Don’t believe it? Just ask anyone who walked by 1001 Newkirk Avenue on a Sunday in late October and happened to glance into the spacious venue. They would have seen Brooklynites of all ages and ethnicities speaking animatedly about the future of their community: a Pakistani tee, a Bengali mother and a pair of inquisitive students from NYU.

These individuals and other had the privilege of being a part of a borough-wide political initiative called The Vision Project. In partnership with the Brooklyn Democratic Party, the goal of the Vision Project is to listen to and reflect on what the community wants. In essence, the initiative strives to change the policies and rhetoric of local elected officials by listening to what real people in real neighborhoods like Ditmas Park want to see happen in their communities. The October workshop, hosted by the Pakistani American Youth Society (PAYS) and titled “Underrepresented Communities Reimagine Brooklyn Politics,” invited residents to share how they believe citizens, leaders and the Democratic Party can improve. This will be one of many workshops in various Brooklyn regions.
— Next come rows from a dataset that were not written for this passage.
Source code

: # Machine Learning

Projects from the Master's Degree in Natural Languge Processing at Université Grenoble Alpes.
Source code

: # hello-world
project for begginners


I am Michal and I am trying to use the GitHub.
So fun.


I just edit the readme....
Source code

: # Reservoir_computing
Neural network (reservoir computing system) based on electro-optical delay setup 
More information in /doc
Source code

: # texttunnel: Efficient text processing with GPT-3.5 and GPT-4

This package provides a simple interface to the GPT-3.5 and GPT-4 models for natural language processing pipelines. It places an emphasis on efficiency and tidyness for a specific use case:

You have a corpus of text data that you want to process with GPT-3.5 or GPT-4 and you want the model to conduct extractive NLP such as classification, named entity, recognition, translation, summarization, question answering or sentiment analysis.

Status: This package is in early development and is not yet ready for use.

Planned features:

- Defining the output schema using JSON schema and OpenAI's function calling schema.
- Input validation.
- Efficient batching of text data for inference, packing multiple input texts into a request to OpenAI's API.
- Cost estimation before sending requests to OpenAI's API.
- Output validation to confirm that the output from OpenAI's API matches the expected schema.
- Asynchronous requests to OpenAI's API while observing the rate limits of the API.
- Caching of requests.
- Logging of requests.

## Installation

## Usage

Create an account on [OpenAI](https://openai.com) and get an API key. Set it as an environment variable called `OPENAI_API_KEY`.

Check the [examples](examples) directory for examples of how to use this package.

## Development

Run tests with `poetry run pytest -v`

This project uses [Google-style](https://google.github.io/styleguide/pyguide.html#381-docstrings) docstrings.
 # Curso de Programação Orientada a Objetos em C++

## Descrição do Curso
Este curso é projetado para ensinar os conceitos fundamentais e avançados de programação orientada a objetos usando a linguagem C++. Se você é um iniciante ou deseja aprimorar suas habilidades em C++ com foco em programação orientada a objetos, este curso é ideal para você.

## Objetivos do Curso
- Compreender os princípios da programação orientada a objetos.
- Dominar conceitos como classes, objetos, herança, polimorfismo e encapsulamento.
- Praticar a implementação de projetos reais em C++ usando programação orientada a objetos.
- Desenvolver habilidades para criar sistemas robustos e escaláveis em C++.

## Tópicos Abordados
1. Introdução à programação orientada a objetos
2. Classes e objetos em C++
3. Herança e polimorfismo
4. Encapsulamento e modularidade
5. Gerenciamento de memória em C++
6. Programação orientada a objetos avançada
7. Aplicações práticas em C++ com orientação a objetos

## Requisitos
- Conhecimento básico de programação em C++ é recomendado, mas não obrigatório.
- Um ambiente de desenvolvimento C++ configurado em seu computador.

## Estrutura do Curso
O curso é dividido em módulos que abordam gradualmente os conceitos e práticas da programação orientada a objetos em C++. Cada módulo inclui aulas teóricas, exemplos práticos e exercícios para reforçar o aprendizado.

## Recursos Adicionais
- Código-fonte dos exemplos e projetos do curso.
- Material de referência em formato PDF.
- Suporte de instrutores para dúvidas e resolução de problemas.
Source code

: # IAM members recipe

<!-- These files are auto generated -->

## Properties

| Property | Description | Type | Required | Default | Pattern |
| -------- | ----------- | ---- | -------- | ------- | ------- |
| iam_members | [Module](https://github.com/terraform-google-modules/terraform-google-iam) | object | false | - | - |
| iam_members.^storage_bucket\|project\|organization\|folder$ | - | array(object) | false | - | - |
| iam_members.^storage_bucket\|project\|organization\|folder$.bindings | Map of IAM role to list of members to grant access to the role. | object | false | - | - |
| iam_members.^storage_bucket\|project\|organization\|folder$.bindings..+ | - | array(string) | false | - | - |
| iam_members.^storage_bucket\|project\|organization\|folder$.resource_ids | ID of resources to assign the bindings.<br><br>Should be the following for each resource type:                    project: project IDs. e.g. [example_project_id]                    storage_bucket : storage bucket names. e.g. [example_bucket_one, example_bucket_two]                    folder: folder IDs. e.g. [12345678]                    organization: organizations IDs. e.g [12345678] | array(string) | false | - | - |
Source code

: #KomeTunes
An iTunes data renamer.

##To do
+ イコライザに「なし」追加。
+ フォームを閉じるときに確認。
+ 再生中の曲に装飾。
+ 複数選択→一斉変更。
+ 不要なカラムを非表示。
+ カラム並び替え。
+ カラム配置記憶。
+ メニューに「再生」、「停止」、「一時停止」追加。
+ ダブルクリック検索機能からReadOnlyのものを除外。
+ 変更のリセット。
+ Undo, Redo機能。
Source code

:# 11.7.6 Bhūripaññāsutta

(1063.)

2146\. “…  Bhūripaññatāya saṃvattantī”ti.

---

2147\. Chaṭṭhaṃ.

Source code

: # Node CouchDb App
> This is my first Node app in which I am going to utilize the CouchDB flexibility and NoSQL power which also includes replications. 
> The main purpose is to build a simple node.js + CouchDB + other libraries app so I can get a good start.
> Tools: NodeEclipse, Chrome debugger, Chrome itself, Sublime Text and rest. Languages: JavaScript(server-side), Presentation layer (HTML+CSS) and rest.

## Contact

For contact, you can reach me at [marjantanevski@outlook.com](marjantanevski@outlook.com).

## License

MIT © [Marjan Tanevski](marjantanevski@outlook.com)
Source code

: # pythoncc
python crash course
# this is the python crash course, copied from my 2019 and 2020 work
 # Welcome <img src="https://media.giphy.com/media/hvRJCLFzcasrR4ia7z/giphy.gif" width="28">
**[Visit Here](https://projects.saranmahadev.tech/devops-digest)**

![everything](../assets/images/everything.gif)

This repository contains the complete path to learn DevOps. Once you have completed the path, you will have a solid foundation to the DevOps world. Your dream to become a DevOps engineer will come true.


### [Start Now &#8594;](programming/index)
The interactive community forum opened with a five-point questionnaire asking participants to express their beliefs about the qualities of a good leader, a good citizen and an ideal society. The responses to these inquiries would later be discussed in pairs, and then in a larger group. Facilitators wrote down the community’s answers to the five questions and collected the answer forms to use as data.

“With the goal of doing 1,000 of these workshops [we’re] going to take all this information, tabulate it, and use it to say all these people across Brooklyn believe this,” says Tiffany Pryor, who facilitated the workshop. “This is what we’re going to use as a standard to say we want this. We want leaders with integrity, we want leaders with compassion, we want leaders who are going to be responsive. It’s just that simple.”

Workshops like the one hosted by the PAYS will form the basis for a summit which the Vision Project plans to hold a summit. The goal is to listen to real people’s opinions and needs so that Brooklyn politicians can do their jobs effectively. Many Brooklynites agreed that politics should be a collaborative effort between the citizens and local leaders. The general consensus is that leaders have to actively listen to their constituents if they want to serve their districts well.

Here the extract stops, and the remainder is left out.